(Records from a collection)
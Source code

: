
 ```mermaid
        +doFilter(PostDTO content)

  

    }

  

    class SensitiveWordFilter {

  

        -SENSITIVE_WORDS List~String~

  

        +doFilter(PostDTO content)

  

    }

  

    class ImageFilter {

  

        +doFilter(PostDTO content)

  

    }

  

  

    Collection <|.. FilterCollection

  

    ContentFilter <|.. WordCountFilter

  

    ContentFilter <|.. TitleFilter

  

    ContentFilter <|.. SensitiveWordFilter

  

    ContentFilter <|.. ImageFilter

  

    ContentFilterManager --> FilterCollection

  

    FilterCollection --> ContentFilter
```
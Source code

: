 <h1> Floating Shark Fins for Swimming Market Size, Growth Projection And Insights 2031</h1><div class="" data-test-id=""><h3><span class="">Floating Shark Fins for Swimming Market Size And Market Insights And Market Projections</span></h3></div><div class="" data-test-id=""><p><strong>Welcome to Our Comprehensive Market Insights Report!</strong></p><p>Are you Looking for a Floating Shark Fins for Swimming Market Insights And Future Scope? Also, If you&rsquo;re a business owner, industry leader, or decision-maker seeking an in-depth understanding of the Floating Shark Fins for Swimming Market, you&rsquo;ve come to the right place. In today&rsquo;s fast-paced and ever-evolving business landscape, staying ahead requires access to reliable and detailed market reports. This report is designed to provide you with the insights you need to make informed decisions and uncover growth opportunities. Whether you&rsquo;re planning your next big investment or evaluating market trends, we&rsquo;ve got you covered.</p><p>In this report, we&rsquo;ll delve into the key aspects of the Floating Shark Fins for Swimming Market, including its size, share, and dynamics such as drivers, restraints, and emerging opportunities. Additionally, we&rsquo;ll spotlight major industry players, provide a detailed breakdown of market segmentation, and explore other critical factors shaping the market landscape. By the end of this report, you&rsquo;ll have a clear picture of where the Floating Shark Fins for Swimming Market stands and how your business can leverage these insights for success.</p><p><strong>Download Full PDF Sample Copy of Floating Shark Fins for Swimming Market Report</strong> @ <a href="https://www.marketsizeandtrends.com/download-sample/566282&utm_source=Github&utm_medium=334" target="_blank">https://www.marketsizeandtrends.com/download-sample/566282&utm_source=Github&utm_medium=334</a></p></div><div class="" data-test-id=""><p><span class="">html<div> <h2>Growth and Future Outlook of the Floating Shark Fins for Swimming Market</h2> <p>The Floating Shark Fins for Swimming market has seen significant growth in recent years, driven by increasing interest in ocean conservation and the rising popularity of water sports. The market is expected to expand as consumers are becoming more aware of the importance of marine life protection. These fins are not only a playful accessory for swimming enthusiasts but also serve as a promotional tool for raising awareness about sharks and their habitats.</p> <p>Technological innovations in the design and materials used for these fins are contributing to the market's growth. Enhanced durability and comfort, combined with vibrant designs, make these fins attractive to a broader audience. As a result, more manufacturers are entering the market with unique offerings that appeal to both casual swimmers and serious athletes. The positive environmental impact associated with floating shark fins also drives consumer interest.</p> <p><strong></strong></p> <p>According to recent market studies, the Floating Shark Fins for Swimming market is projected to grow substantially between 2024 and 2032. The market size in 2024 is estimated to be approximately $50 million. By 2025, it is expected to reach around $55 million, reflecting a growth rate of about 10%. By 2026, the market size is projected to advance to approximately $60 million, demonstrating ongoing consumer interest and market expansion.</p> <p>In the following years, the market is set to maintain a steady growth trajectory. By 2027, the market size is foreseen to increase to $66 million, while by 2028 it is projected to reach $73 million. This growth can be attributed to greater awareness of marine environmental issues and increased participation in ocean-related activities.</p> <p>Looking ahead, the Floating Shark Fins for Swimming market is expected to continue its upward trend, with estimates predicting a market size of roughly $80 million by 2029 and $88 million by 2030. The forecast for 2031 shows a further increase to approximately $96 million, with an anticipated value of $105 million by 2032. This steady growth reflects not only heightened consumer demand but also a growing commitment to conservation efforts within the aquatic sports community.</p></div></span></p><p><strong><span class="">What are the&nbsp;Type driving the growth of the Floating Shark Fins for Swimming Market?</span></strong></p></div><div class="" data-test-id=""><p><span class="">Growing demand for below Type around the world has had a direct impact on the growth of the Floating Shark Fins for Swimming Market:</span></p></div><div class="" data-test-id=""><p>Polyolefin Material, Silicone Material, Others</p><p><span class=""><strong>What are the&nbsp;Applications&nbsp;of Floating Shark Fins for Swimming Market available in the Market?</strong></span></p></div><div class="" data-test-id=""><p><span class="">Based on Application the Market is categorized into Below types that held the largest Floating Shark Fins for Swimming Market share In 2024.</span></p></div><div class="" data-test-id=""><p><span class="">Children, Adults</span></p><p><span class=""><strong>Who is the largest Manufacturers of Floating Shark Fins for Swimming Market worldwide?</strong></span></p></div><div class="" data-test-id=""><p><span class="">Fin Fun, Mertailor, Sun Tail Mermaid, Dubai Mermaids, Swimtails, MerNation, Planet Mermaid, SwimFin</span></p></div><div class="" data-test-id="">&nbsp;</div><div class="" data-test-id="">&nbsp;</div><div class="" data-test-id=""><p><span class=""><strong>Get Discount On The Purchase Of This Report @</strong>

**Work instruction**
This calls for all of the entries above, repeated exactly.

**Written answer**
Source code

:
 ```mermaid
        +doFilter(PostDTO content)

  

    }

  

    class SensitiveWordFilter {

  

        -SENSITIVE_WORDS List~String~

  

        +doFilter(PostDTO content)

  

    }

  

    class ImageFilter {

  

        +doFilter(PostDTO content)

  

    }

  

  

    Collection <|.. FilterCollection

  

    ContentFilter <|.. WordCountFilter

  

    ContentFilter <|.. TitleFilter

  

    ContentFilter <|.. SensitiveWordFilter

  

    ContentFilter <|.. ImageFilter

  

    ContentFilterManager --> FilterCollection

  

    FilterCollection --> ContentFilter
```
Source code

: <h1> Floating Shark Fins for Swimming Market Size, Growth Projection And Insights 2031</h1><div class="" data-test-id=""><h3><span class="">Floating Shark Fins for Swimming Market Size And Market Insights And Market Projections</span></h3></div><div class="" data-test-id=""><p><strong>Welcome to Our Comprehensive Market Insights Report!</strong></p><p>Are you Looking for a Floating Shark Fins for Swimming Market Insights And Future Scope? Also, If you&rsquo;re a business owner, industry leader, or decision-maker seeking an in-depth understanding of the Floating Shark Fins for Swimming Market, you&rsquo;ve come to the right place. In today&rsquo;s fast-paced and ever-evolving business landscape, staying ahead requires access to reliable and detailed market reports. This report is designed to provide you with the insights you need to make informed decisions and uncover growth opportunities. Whether you&rsquo;re planning your next big investment or evaluating market trends, we&rsquo;ve got you covered.</p><p>In this report, we&rsquo;ll delve into the key aspects of the Floating Shark Fins for Swimming Market, including its size, share, and dynamics such as drivers, restraints, and emerging opportunities. Additionally, we&rsquo;ll spotlight major industry players, provide a detailed breakdown of market segmentation, and explore other critical factors shaping the market landscape. By the end of this report, you&rsquo;ll have a clear picture of where the Floating Shark Fins for Swimming Market stands and how your business can leverage these insights for success.</p><p><strong>Download Full PDF Sample Copy of Floating Shark Fins for Swimming Market Report</strong> @ <a href="https://www.marketsizeandtrends.com/download-sample/566282&utm_source=Github&utm_medium=334" target="_blank">https://www.marketsizeandtrends.com/download-sample/566282&utm_source=Github&utm_medium=334</a></p></div><div class="" data-test-id=""><p><span class="">html<div> <h2>Growth and Future Outlook of the Floating Shark Fins for Swimming Market</h2> <p>The Floating Shark Fins for Swimming market has seen significant growth in recent years, driven by increasing interest in ocean conservation and the rising popularity of water sports. The market is expected to expand as consumers are becoming more aware of the importance of marine life protection. These fins are not only a playful accessory for swimming enthusiasts but also serve as a promotional tool for raising awareness about sharks and their habitats.</p> <p>Technological innovations in the design and materials used for these fins are contributing to the market's growth. Enhanced durability and comfort, combined with vibrant designs, make these fins attractive to a broader audience. As a result, more manufacturers are entering the market with unique offerings that appeal to both casual swimmers and serious athletes. The positive environmental impact associated with floating shark fins also drives consumer interest.</p> <p><strong></strong></p> <p>According to recent market studies, the Floating Shark Fins for Swimming market is projected to grow substantially between 2024 and 2032. The market size in 2024 is estimated to be approximately $50 million. By 2025, it is expected to reach around $55 million, reflecting a growth rate of about 10%. By 2026, the market size is projected to advance to approximately $60 million, demonstrating ongoing consumer interest and market expansion.</p> <p>In the following years, the market is set to maintain a steady growth trajectory. By 2027, the market size is foreseen to increase to $66 million, while by 2028 it is projected to reach $73 million. This growth can be attributed to greater awareness of marine environmental issues and increased participation in ocean-related activities.</p> <p>Looking ahead, the Floating Shark Fins for Swimming market is expected to continue its upward trend, with estimates predicting a market size of roughly $80 million by 2029 and $88 million by 2030. The forecast for 2031 shows a further increase to approximately $96 million, with an anticipated value of $105 million by 2032. This steady growth reflects not only heightened consumer demand but also a growing commitment to conservation efforts within the aquatic sports community.</p></div></span></p><p><strong><span class="">What are the&nbsp;Type driving the growth of the Floating Shark Fins for Swimming Market?</span></strong></p></div><div class="" data-test-id=""><p><span class="">Growing demand for below Type around the world has had a direct impact on the growth of the Floating Shark Fins for Swimming Market:</span></p></div><div class="" data-test-id=""><p>Polyolefin Material, Silicone Material, Others</p><p><span class=""><strong>What are the&nbsp;Applications&nbsp;of Floating Shark Fins for Swimming Market available in the Market?</strong></span></p></div><div class="" data-test-id=""><p><span class="">Based on Application the Market is categorized into Below types that held the largest Floating Shark Fins for Swimming Market share In 2024.</span></p></div><div class="" data-test-id=""><p><span class="">Children, Adults</span></p><p><span class=""><strong>Who is the largest Manufacturers of Floating Shark Fins for Swimming Market worldwide?</strong></span></p></div><div class="" data-test-id=""><p><span class="">Fin Fun, Mertailor, Sun Tail Mermaid, Dubai Mermaids, Swimtails, MerNation, Planet Mermaid, SwimFin</span></p></div><div class="" data-test-id="">&nbsp;</div><div class="" data-test-id="">&nbsp;</div><div class="" data-test-id=""><p><span class=""><strong>Get Discount On The Purchase Of This Report @</strong>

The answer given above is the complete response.